> Directions: Copy each entry as written.

> Source data:
================================
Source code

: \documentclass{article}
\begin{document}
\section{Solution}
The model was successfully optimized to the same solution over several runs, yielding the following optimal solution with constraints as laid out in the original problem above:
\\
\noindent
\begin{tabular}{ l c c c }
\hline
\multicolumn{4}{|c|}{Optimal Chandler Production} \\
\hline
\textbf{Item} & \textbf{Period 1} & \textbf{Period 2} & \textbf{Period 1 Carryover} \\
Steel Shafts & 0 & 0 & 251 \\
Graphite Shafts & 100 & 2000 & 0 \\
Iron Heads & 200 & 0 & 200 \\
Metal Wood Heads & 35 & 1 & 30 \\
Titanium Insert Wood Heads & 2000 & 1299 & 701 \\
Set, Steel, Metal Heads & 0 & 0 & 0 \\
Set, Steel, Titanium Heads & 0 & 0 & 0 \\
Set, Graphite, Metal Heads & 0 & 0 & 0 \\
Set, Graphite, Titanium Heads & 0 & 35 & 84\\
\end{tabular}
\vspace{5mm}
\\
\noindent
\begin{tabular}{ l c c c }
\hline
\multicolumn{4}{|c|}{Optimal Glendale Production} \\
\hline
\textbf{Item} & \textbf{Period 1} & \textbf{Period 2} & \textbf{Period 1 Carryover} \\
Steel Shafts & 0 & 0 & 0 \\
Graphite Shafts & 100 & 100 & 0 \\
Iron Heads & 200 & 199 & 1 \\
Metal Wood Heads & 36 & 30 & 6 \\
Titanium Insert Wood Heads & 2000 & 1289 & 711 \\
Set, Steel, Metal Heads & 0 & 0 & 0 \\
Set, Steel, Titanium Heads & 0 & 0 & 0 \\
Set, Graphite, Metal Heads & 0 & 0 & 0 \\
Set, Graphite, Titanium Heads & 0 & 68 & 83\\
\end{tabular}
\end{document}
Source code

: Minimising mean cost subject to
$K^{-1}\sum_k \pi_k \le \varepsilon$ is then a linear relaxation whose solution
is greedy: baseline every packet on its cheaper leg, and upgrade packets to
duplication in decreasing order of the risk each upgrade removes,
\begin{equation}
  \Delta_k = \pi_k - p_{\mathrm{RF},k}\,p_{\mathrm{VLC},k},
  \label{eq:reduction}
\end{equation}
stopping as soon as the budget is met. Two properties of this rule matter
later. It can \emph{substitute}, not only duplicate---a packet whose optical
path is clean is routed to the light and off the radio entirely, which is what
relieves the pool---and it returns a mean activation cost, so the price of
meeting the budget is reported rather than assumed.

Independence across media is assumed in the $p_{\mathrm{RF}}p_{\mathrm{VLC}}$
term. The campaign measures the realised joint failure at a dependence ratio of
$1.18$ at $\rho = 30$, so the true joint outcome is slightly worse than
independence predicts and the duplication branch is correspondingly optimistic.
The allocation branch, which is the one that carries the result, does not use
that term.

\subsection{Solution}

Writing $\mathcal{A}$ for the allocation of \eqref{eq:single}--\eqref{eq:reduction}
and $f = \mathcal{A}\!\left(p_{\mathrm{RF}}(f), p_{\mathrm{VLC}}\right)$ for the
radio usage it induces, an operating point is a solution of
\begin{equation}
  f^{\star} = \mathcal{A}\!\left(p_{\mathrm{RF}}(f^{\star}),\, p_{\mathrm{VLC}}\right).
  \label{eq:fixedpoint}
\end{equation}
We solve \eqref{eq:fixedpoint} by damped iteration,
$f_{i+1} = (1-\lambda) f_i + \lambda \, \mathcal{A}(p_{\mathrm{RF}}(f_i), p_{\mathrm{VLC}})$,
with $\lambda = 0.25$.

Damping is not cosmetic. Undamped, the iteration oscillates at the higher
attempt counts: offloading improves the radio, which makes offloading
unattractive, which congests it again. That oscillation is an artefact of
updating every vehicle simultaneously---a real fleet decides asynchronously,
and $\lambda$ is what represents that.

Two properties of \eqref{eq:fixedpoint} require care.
================================
> Answer space:
Source code

: \documentclass{article}
\begin{document}
\section{Solution}
The model was successfully optimized to the same solution over several runs, yielding the following optimal solution with constraints as laid out in the original problem above:
\\
\noindent
\begin{tabular}{ l c c c }
\hline
\multicolumn{4}{|c|}{Optimal Chandler Production} \\
\hline
\textbf{Item} & \textbf{Period 1} & \textbf{Period 2} & \textbf{Period 1 Carryover} \\
Steel Shafts & 0 & 0 & 251 \\
Graphite Shafts & 100 & 2000 & 0 \\
Iron Heads & 200 & 0 & 200 \\
Metal Wood Heads & 35 & 1 & 30 \\
Titanium Insert Wood Heads & 2000 & 1299 & 701 \\
Set, Steel, Metal Heads & 0 & 0 & 0 \\
Set, Steel, Titanium Heads & 0 & 0 & 0 \\
Set, Graphite, Metal Heads & 0 & 0 & 0 \\
Set, Graphite, Titanium Heads & 0 & 35 & 84\\
\end{tabular}
\vspace{5mm}
\\
\noindent
\begin{tabular}{ l c c c }
\hline
\multicolumn{4}{|c|}{Optimal Glendale Production} \\
\hline
\textbf{Item} & \textbf{Period 1} & \textbf{Period 2} & \textbf{Period 1 Carryover} \\
Steel Shafts & 0 & 0 & 0 \\
Graphite Shafts & 100 & 100 & 0 \\
Iron Heads & 200 & 199 & 1 \\
Metal Wood Heads & 36 & 30 & 6 \\
Titanium Insert Wood Heads & 2000 & 1289 & 711 \\
Set, Steel, Metal Heads & 0 & 0 & 0 \\
Set, Steel, Titanium Heads & 0 & 0 & 0 \\
Set, Graphite, Metal Heads & 0 & 0 & 0 \\
Set, Graphite, Titanium Heads & 0 & 68 & 83\\
\end{tabular}
\end{document}
Source code

: Minimising mean cost subject to
$K^{-1}\sum_k \pi_k \le \varepsilon$ is then a linear relaxation whose solution
is greedy: baseline every packet on its cheaper leg, and upgrade packets to
duplication in decreasing order of the risk each upgrade removes,
\begin{equation}
  \Delta_k = \pi_k - p_{\mathrm{RF},k}\,p_{\mathrm{VLC},k},
  \label{eq:reduction}
\end{equation}
stopping as soon as the budget is met. Two properties of this rule matter
later. It can \emph{substitute}, not only duplicate---a packet whose optical
path is clean is routed to the light and off the radio entirely, which is what
relieves the pool---and it returns a mean activation cost, so the price of
meeting the budget is reported rather than assumed.

Independence across media is assumed in the $p_{\mathrm{RF}}p_{\mathrm{VLC}}$
term. The campaign measures the realised joint failure at a dependence ratio of
$1.18$ at $\rho = 30$, so the true joint outcome is slightly worse than
independence predicts and the duplication branch is correspondingly optimistic.
The allocation branch, which is the one that carries the result, does not use
that term.

\subsection{Solution}

Writing $\mathcal{A}$ for the allocation of \eqref{eq:single}--\eqref{eq:reduction}
and $f = \mathcal{A}\!\left(p_{\mathrm{RF}}(f), p_{\mathrm{VLC}}\right)$ for the
radio usage it induces, an operating point is a solution of
\begin{equation}
  f^{\star} = \mathcal{A}\!\left(p_{\mathrm{RF}}(f^{\star}),\, p_{\mathrm{VLC}}\right).
  \label{eq:fixedpoint}
\end{equation}
We solve \eqref{eq:fixedpoint} by damped iteration,
$f_{i+1} = (1-\lambda) f_i + \lambda \, \mathcal{A}(p_{\mathrm{RF}}(f_i), p_{\mathrm{VLC}})$,
with $\lambda = 0.25$.

Damping is not cosmetic. Undamped, the iteration oscillates at the higher
attempt counts: offloading improves the radio, which makes offloading
unattractive, which congests it again. That oscillation is an artefact of
updating every vehicle simultaneously---a real fleet decides asynchronously,
and $\lambda$ is what represents that.

Two properties of \eqref{eq:fixedpoint} require care.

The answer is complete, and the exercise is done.